-- WORK ORDER --
Filter out all lines without the word "arraybackslash" from the data below, please, and copy the rest.
===== GIVEN DATA
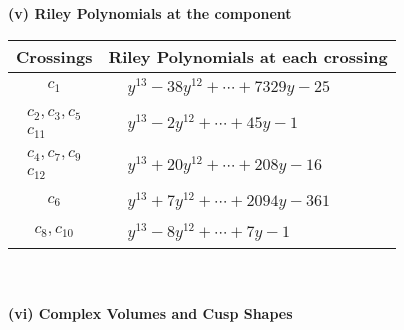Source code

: \documentclass[1p]{elsarticle_modified}
\theoremstyle{definition}
\begin{document}
\newpage\renewcommand{\arraystretch}{1}
\flushleft \textbf{(v) Riley Polynomials at the component}\newline \\
\begin{tabular}{m{50pt}|m{274pt}}
Crossings & \hspace{64pt}Riley Polynomials at each crossing \\
\hline $$\begin{aligned}c_{1}\end{aligned}$$&$\begin{aligned}
&y^{13}-38 y^{12}+\cdots+7329 y-25
\end{aligned}$\\
\hline $$\begin{aligned}c_{2},c_{3},c_{5}\\c_{11}\end{aligned}$$&$\begin{aligned}
&y^{13}-2 y^{12}+\cdots+45 y-1
\end{aligned}$\\
\hline $$\begin{aligned}c_{4},c_{7},c_{9}\\c_{12}\end{aligned}$$&$\begin{aligned}
&y^{13}+20 y^{12}+\cdots+208 y-16
\end{aligned}$\\
\hline $$\begin{aligned}c_{6}\end{aligned}$$&$\begin{aligned}
&y^{13}+7 y^{12}+\cdots+2094 y-361
\end{aligned}$\\
\hline $$\begin{aligned}c_{8},c_{10}\end{aligned}$$&$\begin{aligned}
&y^{13}-8 y^{12}+\cdots+7 y-1
\end{aligned}$\\
\hline
\end{tabular}\\~\\
\newpage\flushleft \textbf{(vi) Complex Volumes and Cusp Shapes}
\end{document}
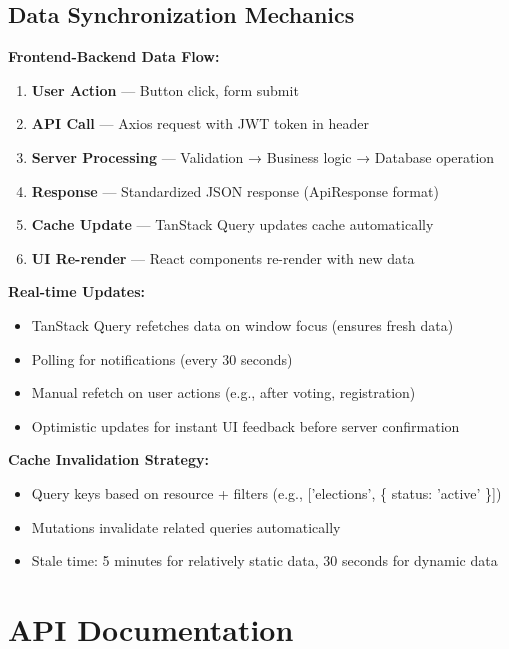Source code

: \documentclass[12pt,a4paper]{article}
\begin{document}
\subsection{Data Synchronization Mechanics}

\textbf{Frontend-Backend Data Flow:}
\begin{enumerate}[noitemsep]
  \item \textbf{User Action} — Button click, form submit
  \item \textbf{API Call} — Axios request with JWT token in header
  \item \textbf{Server Processing} — Validation → Business logic → Database operation
  \item \textbf{Response} — Standardized JSON response (ApiResponse format)
  \item \textbf{Cache Update} — TanStack Query updates cache automatically
  \item \textbf{UI Re-render} — React components re-render with new data
\end{enumerate}

\textbf{Real-time Updates:}
\begin{itemize}[noitemsep]
  \item TanStack Query refetches data on window focus (ensures fresh data)
  \item Polling for notifications (every 30 seconds)
  \item Manual refetch on user actions (e.g., after voting, registration)
  \item Optimistic updates for instant UI feedback before server confirmation
\end{itemize}

\textbf{Cache Invalidation Strategy:}
\begin{itemize}[noitemsep]
  \item Query keys based on resource + filters (e.g., ['elections', \{ status: 'active' \}])
  \item Mutations invalidate related queries automatically
  \item Stale time: 5 minutes for relatively static data, 30 seconds for dynamic data
\end{itemize}
\clearpage
\section{API Documentation}
\label{sec:api}
\end{document}
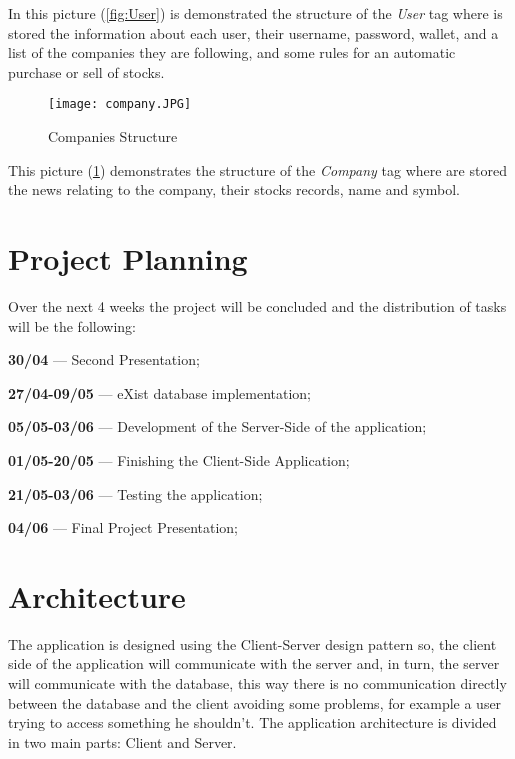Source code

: \documentclass[twocolumn,twoside,11pt,a4paper]{article}
\begin{document}
In this picture (\ref{fig:User}) is demonstrated the structure of the \textit{User} tag where is
stored the information about each user, their username, password, wallet, and a list of the
companies they are following, and some rules for an automatic purchase or sell of stocks.

\begin{figure}[ht!]
\centering
\texttt{[image: company.JPG]}
\caption{Companies Structure}
\label{fig:Company}
\end{figure}

This picture (\ref{fig:Company}) demonstrates the structure of the \textit{Company} tag where are stored the news relating to the company, their stocks records, name and symbol.


\section{Project Planning}

Over the next 4 weeks the project will be concluded and the distribution of tasks will be the following:


\begin{compactitem}
\item \textbf{30/04} --- Second Presentation;
\item \textbf{27/04-09/05} --- eXist database implementation;
\item \textbf{05/05-03/06} --- Development of the Server-Side of the application;
\item \textbf{01/05-20/05} --- Finishing the Client-Side Application;
\item \textbf{21/05-03/06} --- Testing the application;
\item \textbf{04/06} --- Final Project Presentation;
\end{compactitem}


\section{Architecture}\label{sec:architecture}

The application is designed using the Client-Server design pattern so, the client side of the application will communicate with the server and, in turn, the server will communicate with the database, this way there is no communication directly between the database and the client avoiding some problems, for example a user trying to access something he shouldn't.
The application architecture is divided in two main parts: Client and Server. 
\end{document}
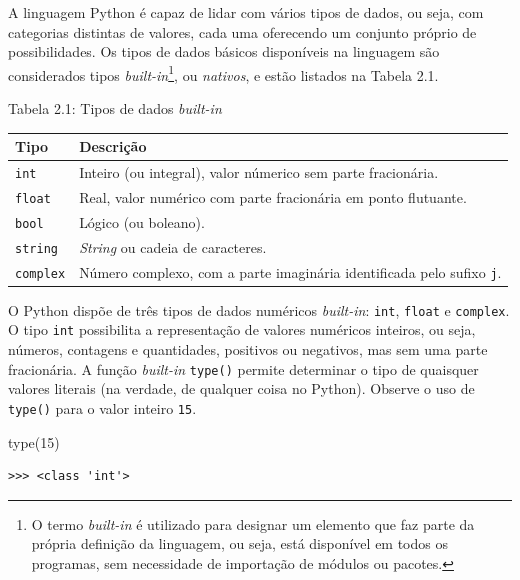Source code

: \documentclass[
]{book}
\newenvironment{Shaded}{\begin{snugshade}}{\end{snugshade}}
\newcommand{\BuiltInTok}[1]{#1}
\newcommand{\DecValTok}[1]{\textcolor[rgb]{0.00,0.00,0.81}{#1}}
\newcommand{\NormalTok}[1]{#1}
\begin{document}
A linguagem Python é capaz de lidar com vários tipos de dados, ou seja, com categorias distintas de valores, cada uma oferecendo um conjunto próprio de possibilidades. Os tipos de dados básicos disponíveis na linguagem são considerados tipos \emph{built-in}\footnote{O termo \emph{built-in} é utilizado para designar um elemento que faz parte da própria definição da linguagem, ou seja, está disponível em todos os programas, sem necessidade de importação de módulos ou pacotes.}, ou \emph{nativos}, e estão listados na Tabela 2.1.

Tabela 2.1: Tipos de dados \emph{built-in}

\begin{longtable}[]{@{}
  >{\raggedright\arraybackslash}p{}
  >{\raggedright\arraybackslash}p{}@{}}
\toprule
Tipo & Descrição \\
\midrule
\endhead
\texttt{int} & Inteiro (ou integral), valor númerico sem parte fracionária. \\
\texttt{float} & Real, valor numérico com parte fracionária em ponto flutuante. \\
\texttt{bool} & Lógico (ou boleano). \\
\texttt{string} & \emph{String} ou cadeia de caracteres. \\
\texttt{complex} & Número complexo, com a parte imaginária identificada pelo sufixo \texttt{j}. \\
\bottomrule
\end{longtable}

O Python dispõe de três tipos de dados numéricos \emph{built-in}: \texttt{int}, \texttt{float} e \texttt{complex}. O tipo \texttt{int} possibilita a representação de valores numéricos inteiros, ou seja, números, contagens e quantidades, positivos ou negativos, mas sem uma parte fracionária. A função \emph{built-in} \texttt{type()} permite determinar o tipo de quaisquer valores literais (na verdade, de qualquer coisa no Python). Observe o uso de \texttt{type()} para o valor inteiro \texttt{15}.

\begin{Shaded}
\begin{Highlighting}[]
\BuiltInTok{type}\NormalTok{(}\DecValTok{15}\NormalTok{)}
\end{Highlighting}
\end{Shaded}

\begin{verbatim}
>>> <class 'int'>
\end{verbatim}
\end{document}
==========
-- SOLUTION --
  >{\raggedright\arraybackslash}p{}
  >{\raggedright\arraybackslash}p{}@{}}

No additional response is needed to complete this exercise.